__YOUR ASSIGNMENT__
Please find the lines in the entries below that contain the word "attempting", and copy each one.

__SOURCE MATERIAL__
···

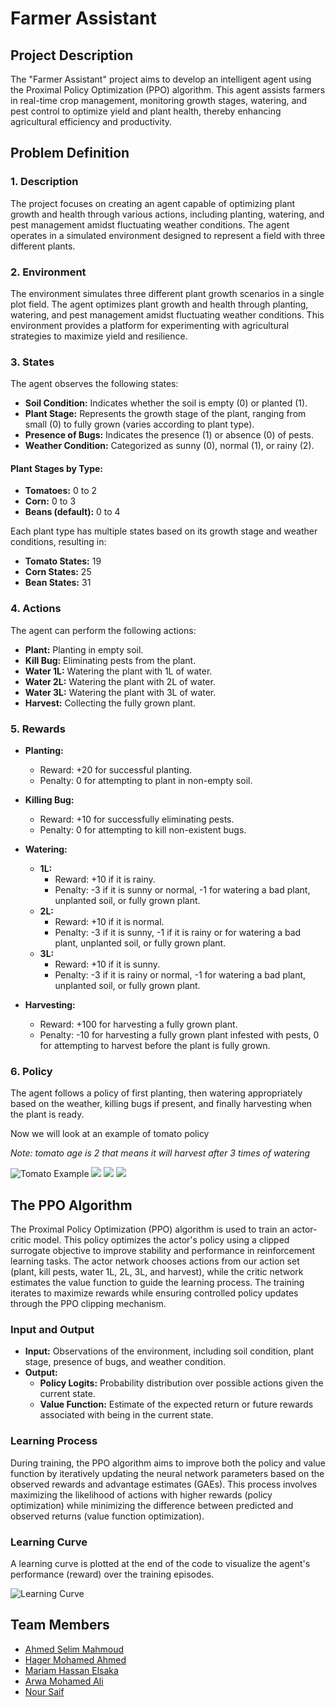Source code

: # Farmer Assistant

## Project Description

The "Farmer Assistant" project aims to develop an intelligent agent using the Proximal Policy Optimization (PPO) algorithm. This agent assists farmers in real-time crop management, monitoring growth stages, watering, and pest control to optimize yield and plant health, thereby enhancing agricultural efficiency and productivity.

## Problem Definition

### 1. Description

The project focuses on creating an agent capable of optimizing plant growth and health through various actions, including planting, watering, and pest management amidst fluctuating weather conditions. The agent operates in a simulated environment designed to represent a field with three different plants.

### 2. Environment

The environment simulates three different plant growth scenarios in a single plot field. The agent optimizes plant growth and health through planting, watering, and pest management amidst fluctuating weather conditions. This environment provides a platform for experimenting with agricultural strategies to maximize yield and resilience.

### 3. States

The agent observes the following states:

- **Soil Condition:** Indicates whether the soil is empty (0) or planted (1).
- **Plant Stage:** Represents the growth stage of the plant, ranging from small (0) to fully grown (varies according to plant type).
- **Presence of Bugs:** Indicates the presence (1) or absence (0) of pests.
- **Weather Condition:** Categorized as sunny (0), normal (1), or rainy (2).

#### Plant Stages by Type:
- **Tomatoes:** 0 to 2
- **Corn:** 0 to 3
- **Beans (default):** 0 to 4

Each plant type has multiple states based on its growth stage and weather conditions, resulting in:
- **Tomato States:** 19
- **Corn States:** 25
- **Bean States:** 31

### 4. Actions

The agent can perform the following actions:
- **Plant:** Planting in empty soil.
- **Kill Bug:** Eliminating pests from the plant.
- **Water 1L:** Watering the plant with 1L of water.
- **Water 2L:** Watering the plant with 2L of water.
- **Water 3L:** Watering the plant with 3L of water.
- **Harvest:** Collecting the fully grown plant.

### 5. Rewards

- **Planting:**
  - Reward: +20 for successful planting.
  - Penalty: 0 for attempting to plant in non-empty soil.
  
- **Killing Bug:**
  - Reward: +10 for successfully eliminating pests.
  - Penalty: 0 for attempting to kill non-existent bugs.
  
- **Watering:**
  - **1L:**
    - Reward: +10 if it is rainy.
    - Penalty: -3 if it is sunny or normal, -1 for watering a bad plant, unplanted soil, or fully grown plant.
  - **2L:**
    - Reward: +10 if it is normal.
    - Penalty: -3 if it is sunny, -1 if it is rainy or for watering a bad plant, unplanted soil, or fully grown plant.
  - **3L:**
    - Reward: +10 if it is sunny.
    - Penalty: -3 if it is rainy or normal, -1 for watering a bad plant, unplanted soil, or fully grown plant.

- **Harvesting:**
  - Reward: +100 for harvesting a fully grown plant.
  - Penalty: -10 for harvesting a fully grown plant infested with pests, 0 for attempting to harvest before the plant is fully grown.

### 6. Policy

The agent follows a policy of first planting, then watering appropriately based on the weather, killing bugs if present, and finally harvesting when the plant is ready.

Now we will look at an example of tomato policy

*Note: tomato age is 2 that means it will harvest after 3 times of watering*

![Tomato Example ](tomato_example/1.png)
![](tomato_example/2.png)
![](tomato_example/3.png)
![](tomato_example/4.png)

## The PPO Algorithm

The Proximal Policy Optimization (PPO) algorithm is used to train an actor-critic model. This policy optimizes the actor's policy using a clipped surrogate objective to improve stability and performance in reinforcement learning tasks. The actor network chooses actions from our action set (plant, kill pests, water 1L, 2L, 3L, and harvest), while the critic network estimates the value function to guide the learning process. The training iterates to maximize rewards while ensuring controlled policy updates through the PPO clipping mechanism.

### Input and Output

- **Input:** Observations of the environment, including soil condition, plant stage, presence of bugs, and weather condition.
- **Output:** 
  - **Policy Logits:** Probability distribution over possible actions given the current state.
  - **Value Function:** Estimate of the expected return or future rewards associated with being in the current state.

### Learning Process

During training, the PPO algorithm aims to improve both the policy and value function by iteratively updating the neural network parameters based on the observed rewards and advantage estimates (GAEs). This process involves maximizing the likelihood of actions with higher rewards (policy optimization) while minimizing the difference between predicted and observed returns (value function optimization).

### Learning Curve

A learning curve is plotted at the end of the code to visualize the agent's performance (reward) over the training episodes.

![Learning Curve](learning_curve.png)

## Team Members
- [Ahmed Selim Mahmoud](https://www.linkedin.com/in/ahmed-selim-230953221?utm_source=share&utm_campaign=share_via&utm_content=profile&utm_medium=android_app)
- [Hager Mohamed Ahmed](https://www.linkedin.com/in/hager-hagezy-4253a4250?utm_source=share&utm_campaign=share_via&utm_content=profile&utm_medium=android_app)
- [Mariam Hassan Elsaka](https://www.linkedin.com/in/mariam-el-saka-18a195224?utm_source=share&utm_campaign=share_via&utm_content=profile&utm_medium=android_app)
- [Arwa Mohamed Ali](https://www.linkedin.com/in/arwa-mohamed-375793318?utm_source=share&utm_campaign=share_via&utm_content=profile&utm_medium=android_app)
- [Nour Saif](https://www.linkedin.com/in/ACoAAEKlKlMBMYRSMzKFxNyVDliYxfSmYzpgfoQ?lipi=urn%3Ali%3Apage%3Ad_flagship3_detail_base%3BW45yY8MQRi%2BvH2ZM9tP6tw%3D%3D)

···

__WRITTEN SOLUTION__
  - Penalty: 0 for attempting to plant in non-empty soil.
  - Penalty: 0 for attempting to kill non-existent bugs.
  - Penalty: -10 for harvesting a fully grown plant infested with pests, 0 for attempting to harvest before the plant is fully grown.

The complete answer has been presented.